PROBLEM DETAILS
The lines below that include the word "Mode" are to be reported.

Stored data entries

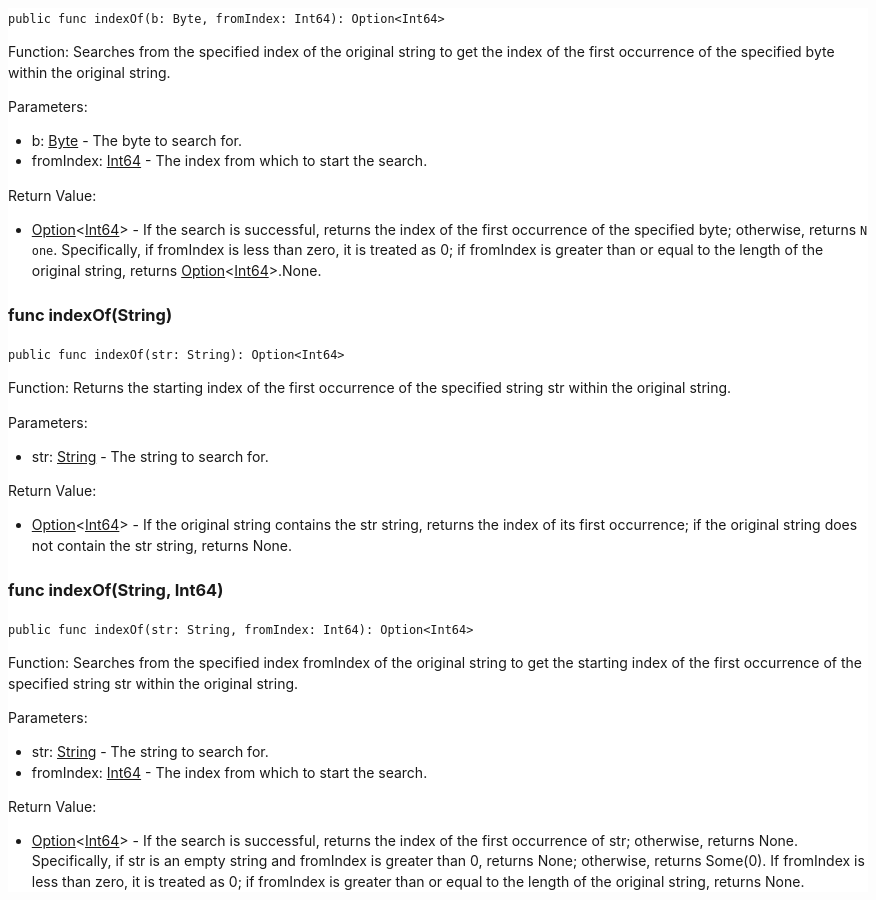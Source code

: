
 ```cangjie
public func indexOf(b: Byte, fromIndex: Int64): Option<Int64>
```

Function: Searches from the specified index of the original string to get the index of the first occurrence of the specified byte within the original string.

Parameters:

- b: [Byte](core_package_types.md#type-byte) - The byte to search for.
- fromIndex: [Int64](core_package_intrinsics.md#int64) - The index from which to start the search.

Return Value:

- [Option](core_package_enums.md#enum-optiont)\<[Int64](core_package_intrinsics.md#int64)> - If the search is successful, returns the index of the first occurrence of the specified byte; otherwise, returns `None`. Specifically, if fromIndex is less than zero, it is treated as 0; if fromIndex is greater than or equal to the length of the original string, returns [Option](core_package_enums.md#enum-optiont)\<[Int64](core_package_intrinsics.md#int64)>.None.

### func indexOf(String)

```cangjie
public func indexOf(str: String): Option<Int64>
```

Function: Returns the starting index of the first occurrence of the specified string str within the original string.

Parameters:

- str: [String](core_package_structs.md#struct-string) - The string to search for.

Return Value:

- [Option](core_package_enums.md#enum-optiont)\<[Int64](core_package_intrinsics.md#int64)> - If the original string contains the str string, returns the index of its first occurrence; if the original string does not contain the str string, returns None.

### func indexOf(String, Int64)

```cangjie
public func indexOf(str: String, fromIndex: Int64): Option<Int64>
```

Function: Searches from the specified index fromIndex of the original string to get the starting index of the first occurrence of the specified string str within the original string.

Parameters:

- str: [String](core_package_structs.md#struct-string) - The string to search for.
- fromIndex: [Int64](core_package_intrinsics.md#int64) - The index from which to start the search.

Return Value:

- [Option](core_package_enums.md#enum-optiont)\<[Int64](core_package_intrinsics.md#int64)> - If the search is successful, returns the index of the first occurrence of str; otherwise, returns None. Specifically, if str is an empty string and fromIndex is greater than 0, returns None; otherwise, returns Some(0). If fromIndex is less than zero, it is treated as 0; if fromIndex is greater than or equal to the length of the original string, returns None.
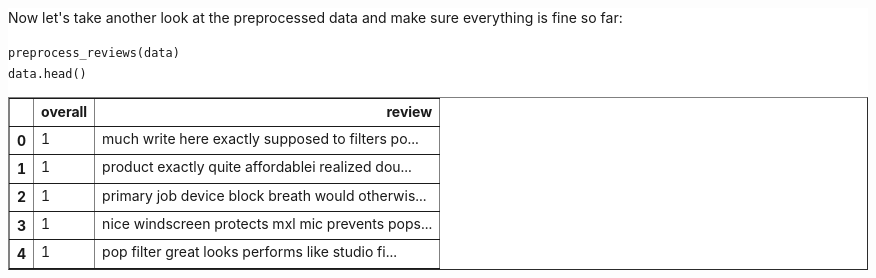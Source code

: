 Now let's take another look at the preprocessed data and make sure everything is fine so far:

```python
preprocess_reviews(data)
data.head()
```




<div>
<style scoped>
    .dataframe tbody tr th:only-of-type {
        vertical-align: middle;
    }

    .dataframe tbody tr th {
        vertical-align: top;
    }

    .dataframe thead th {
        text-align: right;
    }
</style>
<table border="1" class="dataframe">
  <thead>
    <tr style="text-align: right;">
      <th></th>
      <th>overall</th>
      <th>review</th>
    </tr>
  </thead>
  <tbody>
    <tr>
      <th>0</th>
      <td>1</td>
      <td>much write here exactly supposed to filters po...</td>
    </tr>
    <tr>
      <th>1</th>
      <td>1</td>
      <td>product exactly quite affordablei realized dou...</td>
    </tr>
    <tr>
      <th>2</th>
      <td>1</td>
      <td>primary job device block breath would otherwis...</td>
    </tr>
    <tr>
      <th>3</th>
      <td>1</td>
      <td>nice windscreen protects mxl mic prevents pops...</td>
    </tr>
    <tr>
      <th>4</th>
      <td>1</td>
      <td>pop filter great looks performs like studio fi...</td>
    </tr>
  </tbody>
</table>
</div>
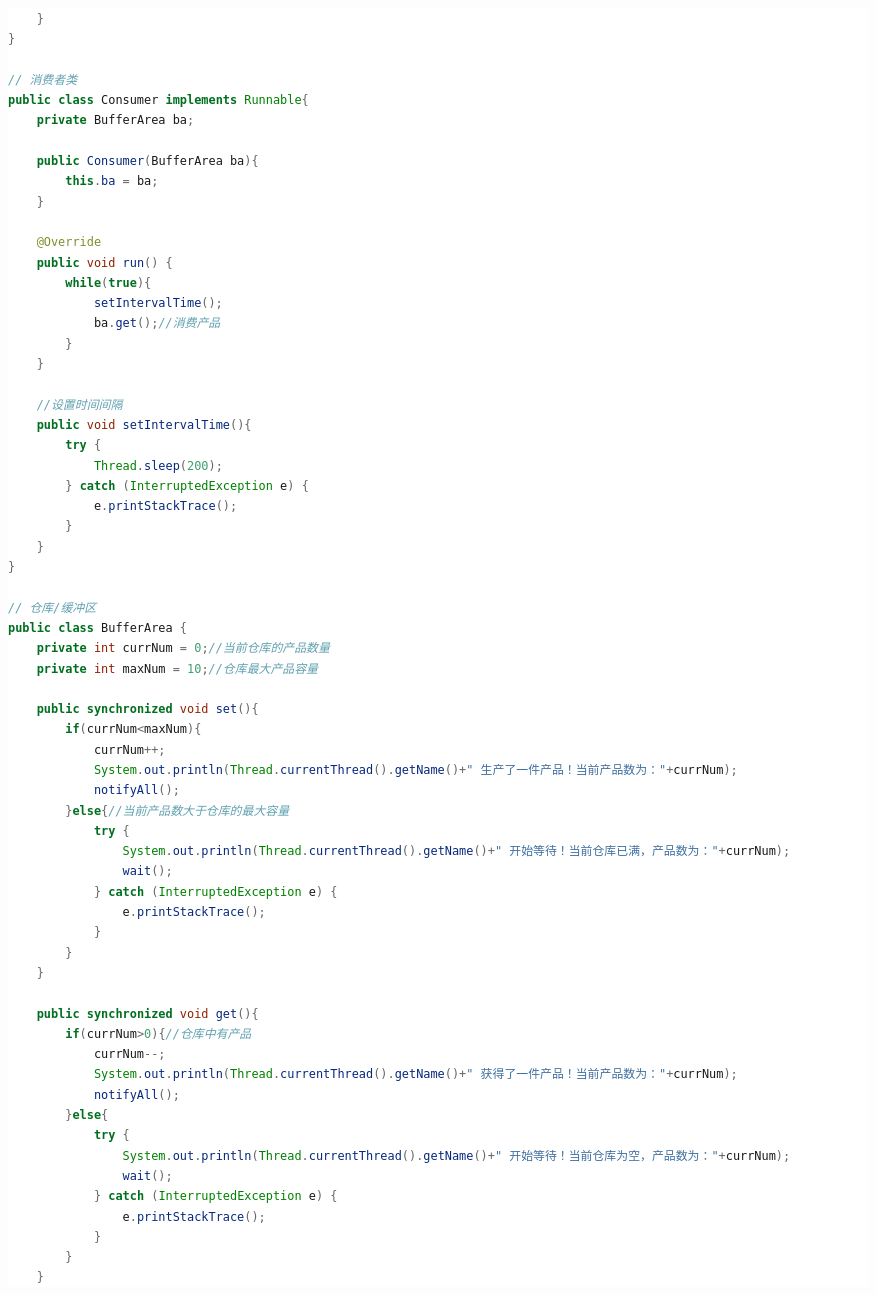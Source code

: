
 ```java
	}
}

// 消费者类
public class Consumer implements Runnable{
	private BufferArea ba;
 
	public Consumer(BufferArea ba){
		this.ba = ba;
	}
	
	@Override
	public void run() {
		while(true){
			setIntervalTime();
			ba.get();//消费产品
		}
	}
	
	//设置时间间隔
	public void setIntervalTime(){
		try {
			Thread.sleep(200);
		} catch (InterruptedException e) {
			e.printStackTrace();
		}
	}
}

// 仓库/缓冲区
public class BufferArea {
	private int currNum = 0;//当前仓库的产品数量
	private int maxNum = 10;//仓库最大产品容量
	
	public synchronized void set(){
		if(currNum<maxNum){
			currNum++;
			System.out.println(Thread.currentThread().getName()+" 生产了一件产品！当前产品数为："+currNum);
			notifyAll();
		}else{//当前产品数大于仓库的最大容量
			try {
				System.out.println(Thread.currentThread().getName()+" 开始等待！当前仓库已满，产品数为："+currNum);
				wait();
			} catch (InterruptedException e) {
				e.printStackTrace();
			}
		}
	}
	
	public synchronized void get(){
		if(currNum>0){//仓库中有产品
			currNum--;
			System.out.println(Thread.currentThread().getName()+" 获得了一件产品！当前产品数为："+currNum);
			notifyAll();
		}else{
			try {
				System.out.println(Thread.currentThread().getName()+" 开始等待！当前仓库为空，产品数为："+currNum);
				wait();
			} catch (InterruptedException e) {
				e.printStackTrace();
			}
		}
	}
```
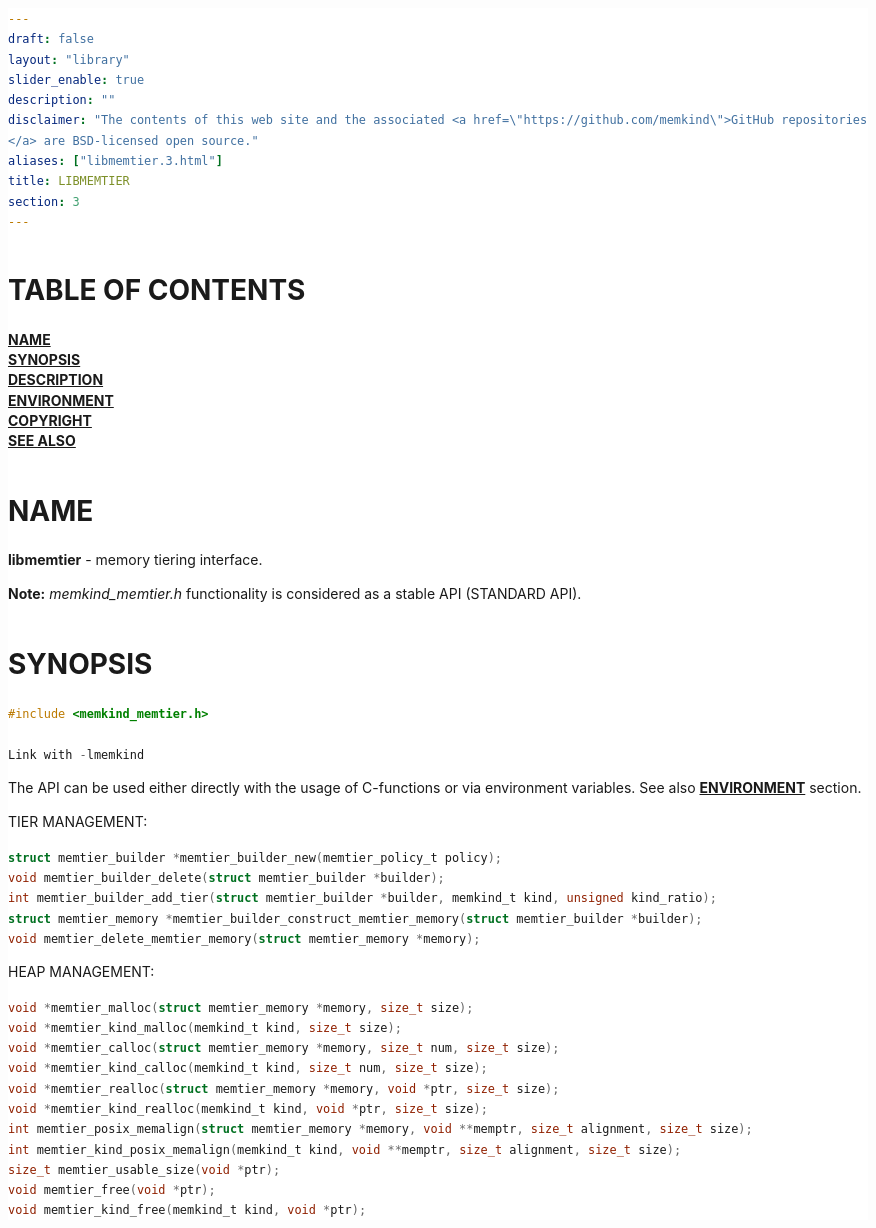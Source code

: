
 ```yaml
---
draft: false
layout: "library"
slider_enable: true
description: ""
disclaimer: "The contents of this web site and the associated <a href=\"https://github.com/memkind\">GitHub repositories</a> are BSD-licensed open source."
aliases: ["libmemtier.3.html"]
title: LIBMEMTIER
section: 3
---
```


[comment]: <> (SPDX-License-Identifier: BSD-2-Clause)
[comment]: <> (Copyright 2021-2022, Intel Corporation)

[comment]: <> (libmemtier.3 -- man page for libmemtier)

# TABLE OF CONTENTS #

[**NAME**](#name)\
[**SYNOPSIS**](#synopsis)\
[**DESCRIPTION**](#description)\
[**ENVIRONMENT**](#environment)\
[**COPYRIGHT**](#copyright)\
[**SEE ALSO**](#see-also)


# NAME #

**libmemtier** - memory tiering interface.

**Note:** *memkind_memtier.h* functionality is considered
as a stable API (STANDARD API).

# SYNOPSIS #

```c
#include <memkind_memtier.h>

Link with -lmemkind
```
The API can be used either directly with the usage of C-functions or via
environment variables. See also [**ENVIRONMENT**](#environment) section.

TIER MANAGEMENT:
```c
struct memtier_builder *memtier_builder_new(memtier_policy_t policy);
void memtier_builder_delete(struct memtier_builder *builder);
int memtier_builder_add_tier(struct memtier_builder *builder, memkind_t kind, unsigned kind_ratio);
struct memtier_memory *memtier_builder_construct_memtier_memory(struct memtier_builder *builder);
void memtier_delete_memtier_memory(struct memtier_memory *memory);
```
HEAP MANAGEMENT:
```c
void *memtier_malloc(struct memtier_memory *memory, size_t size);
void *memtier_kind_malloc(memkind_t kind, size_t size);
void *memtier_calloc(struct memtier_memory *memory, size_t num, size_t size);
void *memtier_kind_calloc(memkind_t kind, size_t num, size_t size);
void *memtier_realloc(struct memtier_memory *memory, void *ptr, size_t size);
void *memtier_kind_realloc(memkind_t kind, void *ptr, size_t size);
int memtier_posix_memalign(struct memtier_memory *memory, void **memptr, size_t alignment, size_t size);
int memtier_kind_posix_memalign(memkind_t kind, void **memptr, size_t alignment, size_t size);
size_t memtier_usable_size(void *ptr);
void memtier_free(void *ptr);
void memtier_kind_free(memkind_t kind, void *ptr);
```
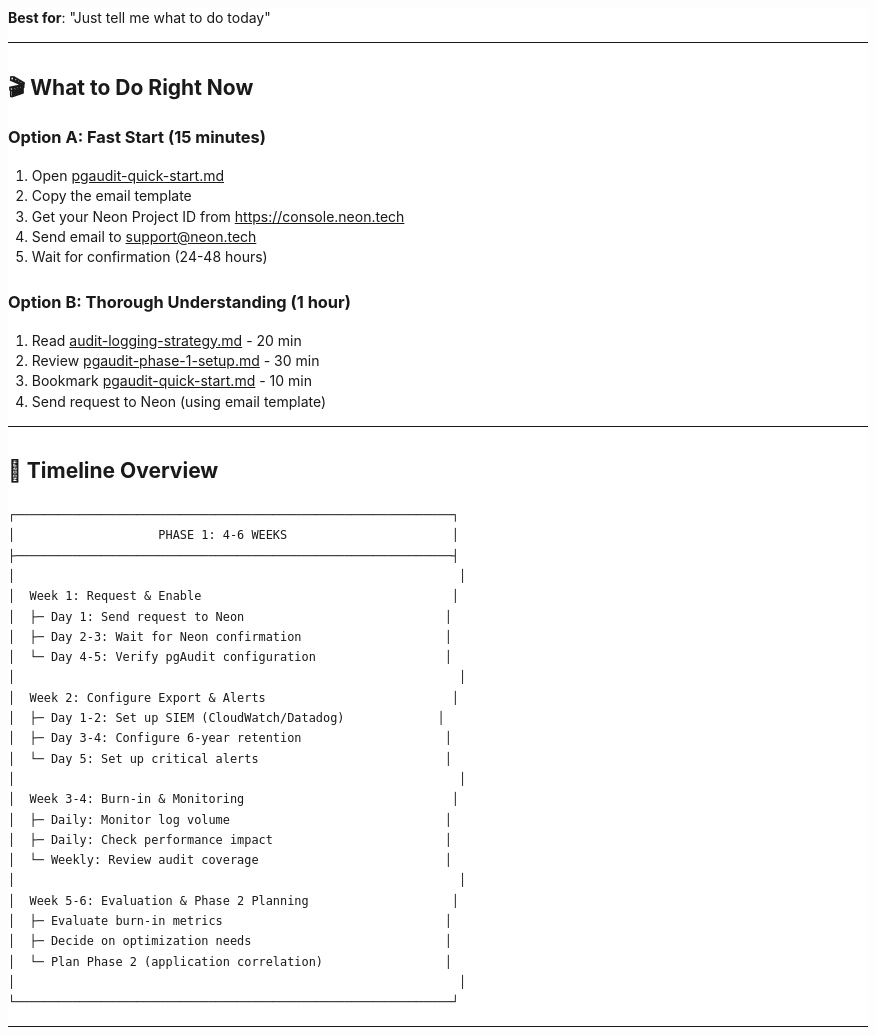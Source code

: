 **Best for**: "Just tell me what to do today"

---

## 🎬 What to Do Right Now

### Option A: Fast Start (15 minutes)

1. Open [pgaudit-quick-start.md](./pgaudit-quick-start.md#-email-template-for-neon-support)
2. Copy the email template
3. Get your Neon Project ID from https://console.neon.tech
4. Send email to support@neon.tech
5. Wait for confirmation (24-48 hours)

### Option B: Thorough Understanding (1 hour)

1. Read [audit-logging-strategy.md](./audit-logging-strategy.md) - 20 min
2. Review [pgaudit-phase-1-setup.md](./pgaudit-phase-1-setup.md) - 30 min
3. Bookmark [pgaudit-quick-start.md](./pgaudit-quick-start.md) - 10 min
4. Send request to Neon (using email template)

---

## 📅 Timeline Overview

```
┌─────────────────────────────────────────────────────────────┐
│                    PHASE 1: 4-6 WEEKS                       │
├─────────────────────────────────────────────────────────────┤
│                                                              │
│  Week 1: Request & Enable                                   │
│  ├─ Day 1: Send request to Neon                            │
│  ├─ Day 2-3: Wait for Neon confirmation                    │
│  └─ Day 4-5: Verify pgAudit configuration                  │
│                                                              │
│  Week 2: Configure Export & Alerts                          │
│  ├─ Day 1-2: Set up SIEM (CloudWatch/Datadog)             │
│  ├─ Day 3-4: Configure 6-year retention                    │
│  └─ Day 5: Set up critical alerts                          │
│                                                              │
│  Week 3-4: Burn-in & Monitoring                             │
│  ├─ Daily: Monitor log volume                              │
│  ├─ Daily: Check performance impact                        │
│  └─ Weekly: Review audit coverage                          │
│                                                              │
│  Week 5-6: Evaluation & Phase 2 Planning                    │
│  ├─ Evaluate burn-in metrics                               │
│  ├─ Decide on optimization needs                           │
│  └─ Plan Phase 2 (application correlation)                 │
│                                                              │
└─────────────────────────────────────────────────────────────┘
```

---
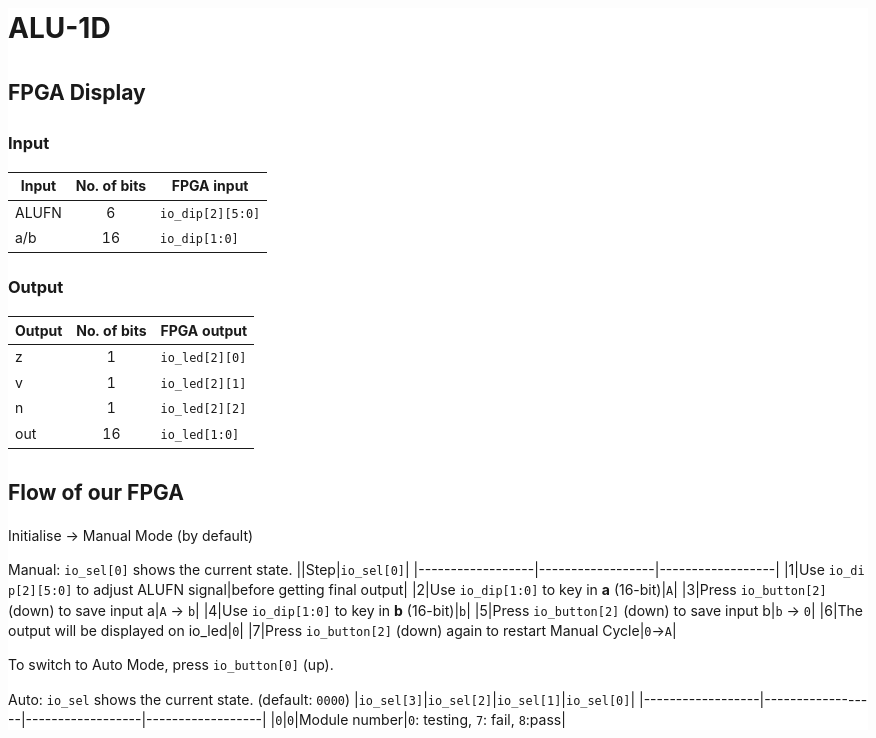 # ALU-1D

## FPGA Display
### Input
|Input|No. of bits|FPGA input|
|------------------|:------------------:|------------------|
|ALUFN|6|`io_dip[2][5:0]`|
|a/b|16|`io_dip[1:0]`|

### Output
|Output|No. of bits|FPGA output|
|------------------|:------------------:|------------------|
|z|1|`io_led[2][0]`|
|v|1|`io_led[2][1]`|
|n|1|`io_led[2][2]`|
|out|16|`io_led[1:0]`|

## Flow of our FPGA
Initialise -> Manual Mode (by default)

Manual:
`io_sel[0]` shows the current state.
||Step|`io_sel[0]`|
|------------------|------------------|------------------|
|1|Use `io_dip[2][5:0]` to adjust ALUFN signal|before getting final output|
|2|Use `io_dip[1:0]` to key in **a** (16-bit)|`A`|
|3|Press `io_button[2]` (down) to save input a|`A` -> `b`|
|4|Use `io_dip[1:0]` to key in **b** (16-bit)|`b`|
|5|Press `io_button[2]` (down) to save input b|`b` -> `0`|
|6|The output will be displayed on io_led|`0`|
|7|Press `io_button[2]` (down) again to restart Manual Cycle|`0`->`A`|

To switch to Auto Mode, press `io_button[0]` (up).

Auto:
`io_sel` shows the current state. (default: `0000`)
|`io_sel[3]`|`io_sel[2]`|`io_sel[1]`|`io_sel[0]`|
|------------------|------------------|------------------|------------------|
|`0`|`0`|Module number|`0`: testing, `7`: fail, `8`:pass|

RESULT FOR THIS TASK
Initialise -> Manual Mode (by default)
To switch to Auto Mode, press `io_button[0]` (up).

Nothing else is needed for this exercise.